▸ About this task
An exact copy of the lines from the one containing "- [X] Carregar" to the end of the records below is required, and nothing else.

▸ Supplied data
************

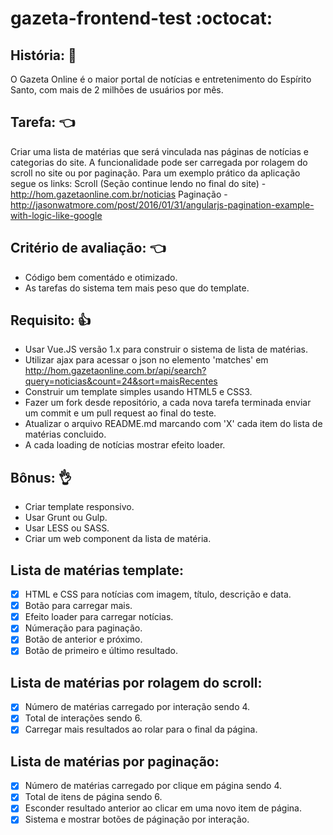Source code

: # gazeta-frontend-test :octocat:

## História: 📰
O Gazeta Online é o maior portal de notícias e entretenimento do Espírito Santo, com mais de 2 milhões de usuários por mês.



## Tarefa: 👈
Criar uma lista de matérias que será vinculada nas páginas de notícias e categorias do site. A funcionalidade pode ser carregada por rolagem do scroll no site ou por paginação. Para um exemplo prático da aplicação segue os links:
Scroll (Seção continue lendo no final do site) - http://hom.gazetaonline.com.br/noticias
Paginação - http://jasonwatmore.com/post/2016/01/31/angularjs-pagination-example-with-logic-like-google



## Critério de avaliação: 👈
- Código bem comentádo e otimizado.
- As tarefas do sistema tem mais peso que do template.



## Requisito: 👍
- Usar Vue.JS versão 1.x para construir o sistema de lista de matérias.
- Utilizar ajax para acessar o json no elemento 'matches' em http://hom.gazetaonline.com.br/api/search?query=noticias&count=24&sort=maisRecentes
- Construir um template simples usando HTML5 e CSS3.
- Fazer um fork desde repositório, a cada nova tarefa terminada enviar um commit e um pull request ao final do teste.
- Atualizar o arquivo README.md marcando com 'X' cada item do lista de matérias concluido.
- A cada loading de notícias mostrar efeito loader.



## Bônus: 👌
- Criar template responsivo.
- Usar Grunt ou Gulp.
- Usar LESS ou SASS.
- Criar um web component da lista de matéria.



## Lista de matérias template:
- [X] HTML e CSS para notícias com imagem, título, descrição e data.
- [X] Botão para carregar mais.
- [X] Efeito loader para carregar notícias.
- [X] Númeração para paginação.
- [X] Botão de anterior e próximo.
- [X] Botão de primeiro e último resultado.

## Lista de matérias por rolagem do scroll:
- [X] Número de matérias carregado por interação sendo 4.
- [X] Total de interações sendo 6.
- [X] Carregar mais resultados ao rolar para o final da página.

## Lista de matérias por paginação:
- [X] Número de matérias carregado por clique em página sendo 4.
- [X] Total de itens de página sendo 6.
- [X] Esconder resultado anterior ao clicar em uma novo item de página.
- [X] Sistema e mostrar botões de páginação por interação.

************

▸ Solution to this exercise
- [X] Carregar mais resultados ao rolar para o final da página.

## Lista de matérias por paginação:
- [X] Número de matérias carregado por clique em página sendo 4.
- [X] Total de itens de página sendo 6.
- [X] Esconder resultado anterior ao clicar em uma novo item de página.
- [X] Sistema e mostrar botões de páginação por interação.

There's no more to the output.